### WHAT IS NEEDED
Find every line with the string "label" in the material below and copy it.

(Beginning of DATA EXTRACT)

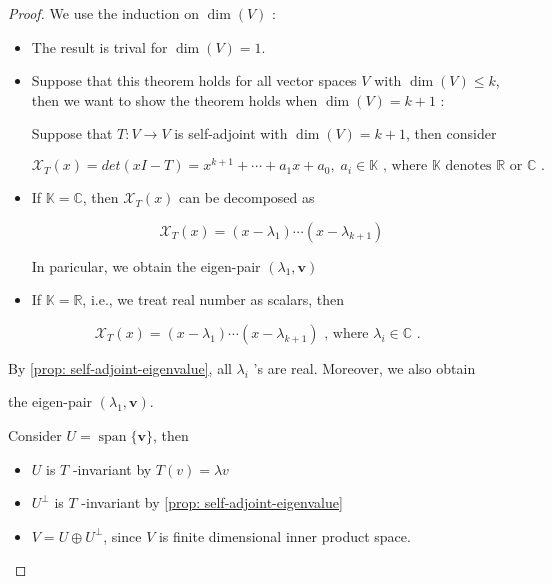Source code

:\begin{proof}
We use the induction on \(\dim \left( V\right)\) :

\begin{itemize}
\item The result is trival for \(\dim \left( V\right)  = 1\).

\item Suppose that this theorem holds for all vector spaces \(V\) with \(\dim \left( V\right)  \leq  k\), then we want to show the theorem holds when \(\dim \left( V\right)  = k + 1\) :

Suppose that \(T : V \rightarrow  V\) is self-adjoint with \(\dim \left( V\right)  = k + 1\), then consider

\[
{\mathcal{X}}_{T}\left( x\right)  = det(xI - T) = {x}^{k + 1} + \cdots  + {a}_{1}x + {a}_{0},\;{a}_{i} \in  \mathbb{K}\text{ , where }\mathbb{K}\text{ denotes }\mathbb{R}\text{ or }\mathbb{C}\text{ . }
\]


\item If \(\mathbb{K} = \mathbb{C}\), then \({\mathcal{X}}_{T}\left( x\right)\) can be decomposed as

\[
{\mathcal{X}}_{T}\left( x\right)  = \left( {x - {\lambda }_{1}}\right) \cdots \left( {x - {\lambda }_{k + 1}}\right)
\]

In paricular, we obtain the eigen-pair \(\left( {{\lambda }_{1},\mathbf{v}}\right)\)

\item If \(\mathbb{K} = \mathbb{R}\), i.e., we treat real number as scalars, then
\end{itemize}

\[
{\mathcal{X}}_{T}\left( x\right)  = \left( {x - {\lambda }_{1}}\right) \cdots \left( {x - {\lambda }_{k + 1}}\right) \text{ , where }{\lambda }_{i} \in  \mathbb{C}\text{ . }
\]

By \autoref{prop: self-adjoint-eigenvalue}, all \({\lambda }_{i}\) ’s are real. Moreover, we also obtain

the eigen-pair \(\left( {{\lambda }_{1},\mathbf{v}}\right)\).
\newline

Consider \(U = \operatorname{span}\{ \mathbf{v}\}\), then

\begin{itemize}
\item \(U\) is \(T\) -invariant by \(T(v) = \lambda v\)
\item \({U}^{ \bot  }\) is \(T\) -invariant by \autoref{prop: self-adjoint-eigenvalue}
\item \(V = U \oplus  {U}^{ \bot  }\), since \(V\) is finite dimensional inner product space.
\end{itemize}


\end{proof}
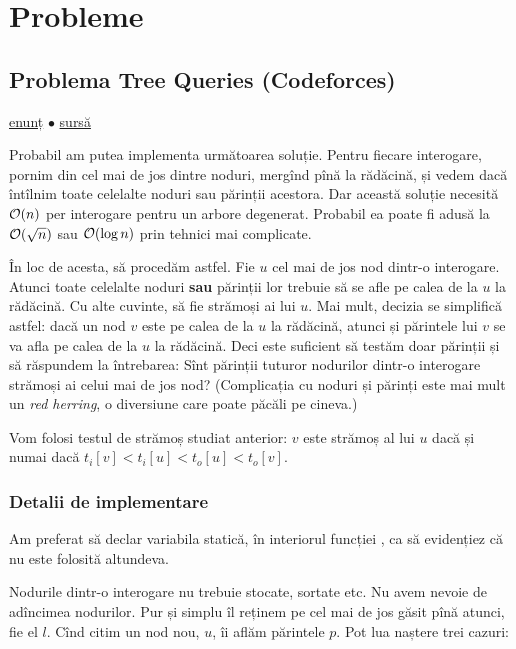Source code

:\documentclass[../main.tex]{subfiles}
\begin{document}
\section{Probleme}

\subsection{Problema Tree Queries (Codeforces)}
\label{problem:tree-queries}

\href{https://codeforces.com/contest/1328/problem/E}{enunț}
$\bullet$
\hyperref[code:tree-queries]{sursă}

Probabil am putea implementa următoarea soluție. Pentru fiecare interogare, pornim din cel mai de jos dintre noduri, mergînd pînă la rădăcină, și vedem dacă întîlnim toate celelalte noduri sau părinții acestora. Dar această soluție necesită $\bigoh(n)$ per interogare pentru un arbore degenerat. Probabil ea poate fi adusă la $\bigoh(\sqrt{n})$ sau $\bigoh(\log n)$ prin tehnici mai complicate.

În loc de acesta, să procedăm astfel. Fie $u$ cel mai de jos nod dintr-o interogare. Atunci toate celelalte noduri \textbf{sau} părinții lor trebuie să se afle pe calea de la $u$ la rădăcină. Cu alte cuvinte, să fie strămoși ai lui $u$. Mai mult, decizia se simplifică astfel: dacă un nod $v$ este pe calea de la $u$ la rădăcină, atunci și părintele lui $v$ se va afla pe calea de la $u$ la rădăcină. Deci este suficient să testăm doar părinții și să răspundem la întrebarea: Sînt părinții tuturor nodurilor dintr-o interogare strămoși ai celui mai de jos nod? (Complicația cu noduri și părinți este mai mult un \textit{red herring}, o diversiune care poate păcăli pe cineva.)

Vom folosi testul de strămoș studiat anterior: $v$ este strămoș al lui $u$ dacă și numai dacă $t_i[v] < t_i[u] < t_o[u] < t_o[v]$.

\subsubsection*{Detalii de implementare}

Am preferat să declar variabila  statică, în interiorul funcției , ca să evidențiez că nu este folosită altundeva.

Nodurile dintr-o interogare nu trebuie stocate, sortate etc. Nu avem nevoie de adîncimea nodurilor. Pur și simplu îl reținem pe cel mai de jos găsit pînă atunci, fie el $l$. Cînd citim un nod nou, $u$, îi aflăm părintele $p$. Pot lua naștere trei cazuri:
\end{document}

(End of DATA EXTRACT)
(Beginning of DATA EXTRACT)

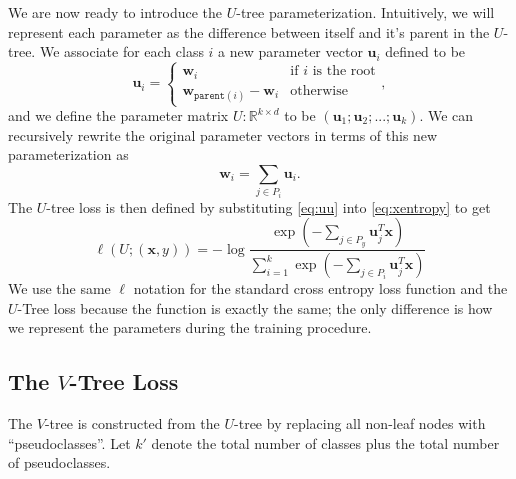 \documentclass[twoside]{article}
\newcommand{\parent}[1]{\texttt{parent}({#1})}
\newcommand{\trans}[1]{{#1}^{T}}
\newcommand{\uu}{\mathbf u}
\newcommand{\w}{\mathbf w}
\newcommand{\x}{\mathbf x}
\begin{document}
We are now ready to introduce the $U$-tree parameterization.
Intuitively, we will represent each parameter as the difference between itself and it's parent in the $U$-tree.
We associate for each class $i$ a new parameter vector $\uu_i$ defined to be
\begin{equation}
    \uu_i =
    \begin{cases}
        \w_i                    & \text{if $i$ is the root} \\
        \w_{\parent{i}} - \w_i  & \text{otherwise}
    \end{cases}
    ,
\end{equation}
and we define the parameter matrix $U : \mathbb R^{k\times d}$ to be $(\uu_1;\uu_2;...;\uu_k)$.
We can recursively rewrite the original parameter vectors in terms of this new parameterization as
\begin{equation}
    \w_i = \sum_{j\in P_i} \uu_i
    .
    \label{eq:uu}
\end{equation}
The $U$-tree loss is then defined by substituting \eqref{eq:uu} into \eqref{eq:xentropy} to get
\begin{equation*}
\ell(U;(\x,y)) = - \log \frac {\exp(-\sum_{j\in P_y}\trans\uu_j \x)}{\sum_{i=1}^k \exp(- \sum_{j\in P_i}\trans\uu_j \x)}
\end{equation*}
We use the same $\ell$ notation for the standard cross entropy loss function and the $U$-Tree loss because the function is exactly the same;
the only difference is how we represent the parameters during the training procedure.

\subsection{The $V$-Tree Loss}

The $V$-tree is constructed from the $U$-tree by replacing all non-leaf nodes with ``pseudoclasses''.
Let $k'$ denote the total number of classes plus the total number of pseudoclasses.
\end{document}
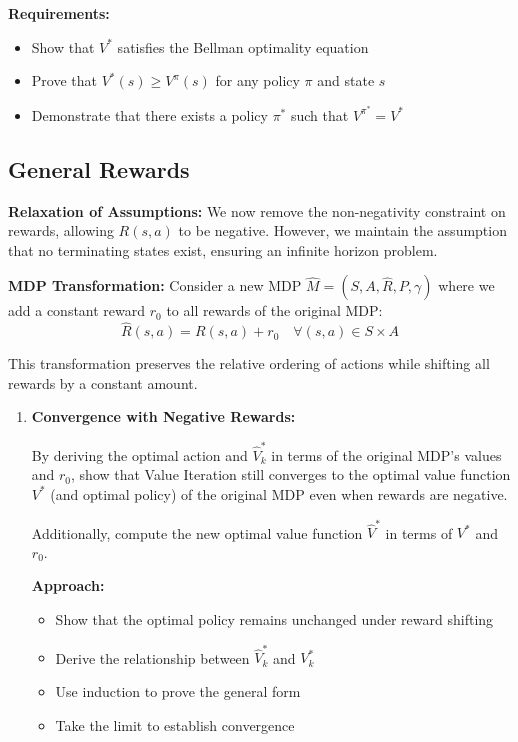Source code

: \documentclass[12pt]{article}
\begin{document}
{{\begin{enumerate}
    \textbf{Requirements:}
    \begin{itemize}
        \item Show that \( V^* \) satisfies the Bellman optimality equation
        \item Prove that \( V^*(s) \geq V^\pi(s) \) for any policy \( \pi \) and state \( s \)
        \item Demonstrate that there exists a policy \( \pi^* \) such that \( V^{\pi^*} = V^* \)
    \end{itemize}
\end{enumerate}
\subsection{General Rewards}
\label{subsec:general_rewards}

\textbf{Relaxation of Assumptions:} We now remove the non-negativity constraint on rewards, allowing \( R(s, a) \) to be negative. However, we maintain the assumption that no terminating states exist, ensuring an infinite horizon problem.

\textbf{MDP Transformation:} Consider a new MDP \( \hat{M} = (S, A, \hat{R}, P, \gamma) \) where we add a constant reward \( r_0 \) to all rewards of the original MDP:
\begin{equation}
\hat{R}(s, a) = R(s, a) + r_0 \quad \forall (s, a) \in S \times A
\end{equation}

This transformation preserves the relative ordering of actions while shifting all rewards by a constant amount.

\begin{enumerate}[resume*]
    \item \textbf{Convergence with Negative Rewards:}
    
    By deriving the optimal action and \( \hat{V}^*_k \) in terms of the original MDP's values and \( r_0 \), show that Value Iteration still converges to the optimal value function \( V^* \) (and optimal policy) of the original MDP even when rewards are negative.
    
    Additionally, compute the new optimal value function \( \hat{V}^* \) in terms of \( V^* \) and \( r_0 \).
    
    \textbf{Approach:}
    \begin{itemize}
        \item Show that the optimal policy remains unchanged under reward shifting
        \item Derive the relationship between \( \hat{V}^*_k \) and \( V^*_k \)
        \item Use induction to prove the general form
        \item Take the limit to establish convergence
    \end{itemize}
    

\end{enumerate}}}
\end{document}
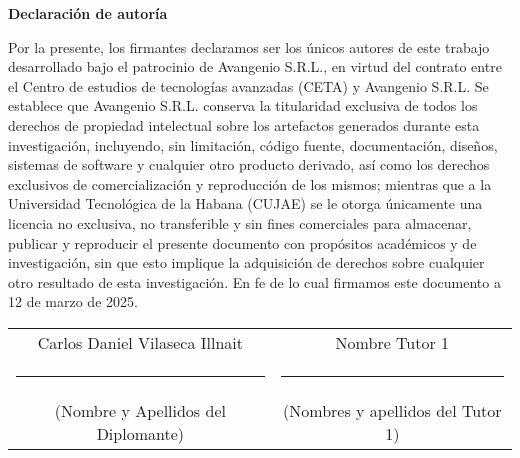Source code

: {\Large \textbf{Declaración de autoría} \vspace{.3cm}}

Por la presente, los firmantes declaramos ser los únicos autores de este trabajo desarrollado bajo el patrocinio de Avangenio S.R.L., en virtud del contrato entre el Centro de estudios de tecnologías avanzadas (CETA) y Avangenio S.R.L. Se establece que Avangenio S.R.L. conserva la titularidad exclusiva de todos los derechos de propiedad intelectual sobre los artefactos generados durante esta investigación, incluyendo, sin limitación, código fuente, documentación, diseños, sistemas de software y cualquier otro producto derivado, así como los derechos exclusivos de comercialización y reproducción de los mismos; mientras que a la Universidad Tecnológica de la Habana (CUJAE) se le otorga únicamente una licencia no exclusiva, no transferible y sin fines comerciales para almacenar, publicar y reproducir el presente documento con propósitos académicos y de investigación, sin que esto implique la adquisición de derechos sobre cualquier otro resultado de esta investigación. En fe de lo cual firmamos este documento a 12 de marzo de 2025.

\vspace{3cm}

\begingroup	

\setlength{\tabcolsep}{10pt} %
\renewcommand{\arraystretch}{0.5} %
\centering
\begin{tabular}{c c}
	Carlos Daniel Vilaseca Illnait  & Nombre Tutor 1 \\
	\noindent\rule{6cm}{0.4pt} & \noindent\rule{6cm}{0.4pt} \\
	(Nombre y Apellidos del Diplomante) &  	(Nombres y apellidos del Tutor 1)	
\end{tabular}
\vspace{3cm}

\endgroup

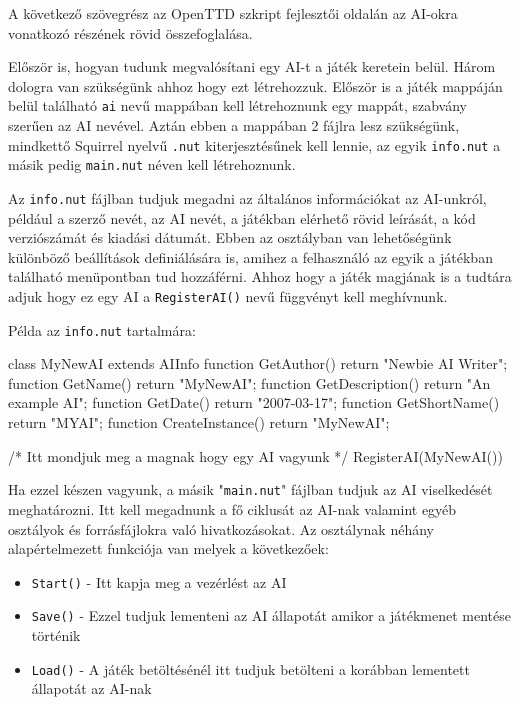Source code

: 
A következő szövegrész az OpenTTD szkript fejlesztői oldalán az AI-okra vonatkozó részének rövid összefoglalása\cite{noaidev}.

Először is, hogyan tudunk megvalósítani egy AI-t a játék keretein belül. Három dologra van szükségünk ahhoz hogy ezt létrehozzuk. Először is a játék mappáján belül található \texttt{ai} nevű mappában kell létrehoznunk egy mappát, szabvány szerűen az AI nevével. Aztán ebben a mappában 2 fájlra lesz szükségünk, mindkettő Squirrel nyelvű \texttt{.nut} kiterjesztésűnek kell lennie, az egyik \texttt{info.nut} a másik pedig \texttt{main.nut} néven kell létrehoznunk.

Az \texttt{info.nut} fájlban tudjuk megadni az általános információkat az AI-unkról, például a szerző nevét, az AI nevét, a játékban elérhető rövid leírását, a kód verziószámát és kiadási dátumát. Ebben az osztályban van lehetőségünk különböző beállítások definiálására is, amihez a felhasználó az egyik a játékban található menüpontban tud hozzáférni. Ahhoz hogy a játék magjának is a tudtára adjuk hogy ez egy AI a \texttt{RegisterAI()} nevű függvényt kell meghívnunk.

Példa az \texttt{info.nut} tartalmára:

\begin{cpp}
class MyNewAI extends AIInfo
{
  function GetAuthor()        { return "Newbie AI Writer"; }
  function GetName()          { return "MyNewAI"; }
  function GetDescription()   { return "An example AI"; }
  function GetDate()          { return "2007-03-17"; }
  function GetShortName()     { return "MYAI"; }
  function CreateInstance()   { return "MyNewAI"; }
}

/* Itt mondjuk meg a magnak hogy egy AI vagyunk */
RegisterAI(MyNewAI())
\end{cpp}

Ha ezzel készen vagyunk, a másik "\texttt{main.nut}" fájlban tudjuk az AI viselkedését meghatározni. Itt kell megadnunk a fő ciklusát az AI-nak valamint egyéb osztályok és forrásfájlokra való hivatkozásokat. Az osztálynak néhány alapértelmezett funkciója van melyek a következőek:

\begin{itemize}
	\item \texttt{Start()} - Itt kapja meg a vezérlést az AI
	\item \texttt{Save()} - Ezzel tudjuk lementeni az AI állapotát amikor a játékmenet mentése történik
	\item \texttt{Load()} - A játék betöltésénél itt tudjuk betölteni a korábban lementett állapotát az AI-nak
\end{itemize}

(End of DATA EXTRACT)

### RESULT OF THIS EXERCISE
\label{problem:tree-queries}
    \label{eq:uu}
\label{subsec:general_rewards}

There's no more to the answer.